Aid has been slow to reach the remote areas worst hit by last month’s earthquake. Here, in Ochlakai village, a survivor assesses the damage to his home. Although this legal challenge isn’t unique to Canada, after almost a year of Taliban rule in Afghanistan, Canada remains one of very few major donor countries that hasn’t been able to solve it.

After the Taliban took control of Afghanistan, it took the US Treasury Department just over a week to assure humanitarian organisations that they could continue their work, despite US sanctions that prohibit dealing with the Taliban.

A month later, in September 2021, the US Treasury authorised specific transactions between humanitarian organisations and the Taliban, and later expanded the exemption to include all transactions related to humanitarian work.

The UN Security Council added a broad humanitarian exemption in December 2021 to sanctions targeting the Taliban, allowing aid organisations to make financial transactions that would otherwise be banned.

The EU made similar amendments to its Afghanistan sanctions in February 2022, as did the UK and Australia in January.
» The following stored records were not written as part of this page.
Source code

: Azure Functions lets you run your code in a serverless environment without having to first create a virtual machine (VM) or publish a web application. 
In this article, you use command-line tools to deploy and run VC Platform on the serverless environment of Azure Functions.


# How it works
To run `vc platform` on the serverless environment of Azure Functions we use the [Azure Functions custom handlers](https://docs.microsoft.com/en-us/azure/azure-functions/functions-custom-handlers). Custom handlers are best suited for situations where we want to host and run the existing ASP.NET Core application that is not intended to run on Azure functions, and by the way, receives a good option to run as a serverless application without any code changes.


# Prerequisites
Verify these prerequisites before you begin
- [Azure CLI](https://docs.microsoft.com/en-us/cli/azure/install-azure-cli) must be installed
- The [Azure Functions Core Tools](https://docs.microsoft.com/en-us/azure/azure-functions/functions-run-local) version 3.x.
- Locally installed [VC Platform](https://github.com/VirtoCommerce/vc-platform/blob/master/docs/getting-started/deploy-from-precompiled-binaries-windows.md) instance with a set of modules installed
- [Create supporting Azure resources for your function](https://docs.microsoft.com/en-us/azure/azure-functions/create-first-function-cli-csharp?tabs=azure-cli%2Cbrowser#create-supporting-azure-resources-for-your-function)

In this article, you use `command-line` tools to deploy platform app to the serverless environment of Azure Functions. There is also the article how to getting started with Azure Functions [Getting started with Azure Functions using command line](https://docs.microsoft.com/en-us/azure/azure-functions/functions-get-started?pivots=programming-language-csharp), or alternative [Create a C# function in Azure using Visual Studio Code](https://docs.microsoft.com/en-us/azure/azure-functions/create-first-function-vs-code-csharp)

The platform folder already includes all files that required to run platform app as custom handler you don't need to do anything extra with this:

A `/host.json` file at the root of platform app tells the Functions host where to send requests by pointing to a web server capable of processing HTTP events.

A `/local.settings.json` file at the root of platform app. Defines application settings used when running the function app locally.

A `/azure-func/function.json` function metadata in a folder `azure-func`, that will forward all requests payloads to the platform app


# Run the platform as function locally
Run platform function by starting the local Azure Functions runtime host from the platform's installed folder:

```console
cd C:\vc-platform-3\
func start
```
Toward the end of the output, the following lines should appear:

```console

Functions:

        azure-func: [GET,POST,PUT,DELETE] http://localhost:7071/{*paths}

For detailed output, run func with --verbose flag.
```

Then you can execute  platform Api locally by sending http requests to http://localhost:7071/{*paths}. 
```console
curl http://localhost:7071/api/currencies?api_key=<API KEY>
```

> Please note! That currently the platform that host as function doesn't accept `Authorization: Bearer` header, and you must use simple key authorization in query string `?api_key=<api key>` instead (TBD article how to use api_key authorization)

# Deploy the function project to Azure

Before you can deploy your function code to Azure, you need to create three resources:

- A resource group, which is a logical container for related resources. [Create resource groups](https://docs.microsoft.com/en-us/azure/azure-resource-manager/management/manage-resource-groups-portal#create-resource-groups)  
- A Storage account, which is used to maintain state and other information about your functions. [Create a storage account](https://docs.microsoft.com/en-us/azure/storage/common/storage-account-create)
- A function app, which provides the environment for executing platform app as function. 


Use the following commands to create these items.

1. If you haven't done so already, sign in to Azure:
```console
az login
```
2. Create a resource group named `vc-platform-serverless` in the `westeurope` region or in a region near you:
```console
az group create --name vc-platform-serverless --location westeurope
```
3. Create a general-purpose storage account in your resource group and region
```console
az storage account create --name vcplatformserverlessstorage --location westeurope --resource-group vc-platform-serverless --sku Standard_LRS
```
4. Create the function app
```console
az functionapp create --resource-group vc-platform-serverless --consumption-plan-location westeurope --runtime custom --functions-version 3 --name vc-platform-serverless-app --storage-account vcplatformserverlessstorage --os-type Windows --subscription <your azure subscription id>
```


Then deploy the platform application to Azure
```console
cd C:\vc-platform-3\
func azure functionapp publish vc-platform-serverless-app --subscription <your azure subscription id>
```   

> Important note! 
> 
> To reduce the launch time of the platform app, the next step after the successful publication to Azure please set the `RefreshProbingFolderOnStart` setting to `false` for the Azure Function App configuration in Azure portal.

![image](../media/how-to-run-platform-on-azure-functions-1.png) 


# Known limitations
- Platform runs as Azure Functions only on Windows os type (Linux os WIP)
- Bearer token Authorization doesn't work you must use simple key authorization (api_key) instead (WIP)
Other countries, including Ethiopia, Chad and Switzerland, already had exemptions for humanitarian work written into their anti-terrorism laws years before the Taliban took over Afghanistan.

Although the law has created an immediate funding problem for domestic NGOs, it also poses a broader threat to humanitarian work, explained Jason Nickerson, MSF’s humanitarian representative to Canada.

Without a humanitarian exemption, he said, the law creates the possibility that banks could drop NGOs, or freeze their accounts, or – in extreme cases – that employees working in places like Afghanistan could be exposed to criminal charges when they return to Canada.

Nickerson said there’s no reason to believe Canada would actually prosecute humanitarians, but the ambiguity is troubling, and that itself could erode the neutrality and protection that international law guarantees to healthcare providers like MSF.

“The problem is fundamentally that there’s a lack of clarity in the law,” Nickerson said. “We need to not just fix one narrow part of the problem. We need a clear exemption that brings Canadian laws in line with global norms and with existing international humanitarian laws.”

For Fischer, humanitarian organisations have an obligation to act, and the government needs to remove the barriers: “This is what we’ve said to them – you have a moral imperative to explore every possible option to make this work.”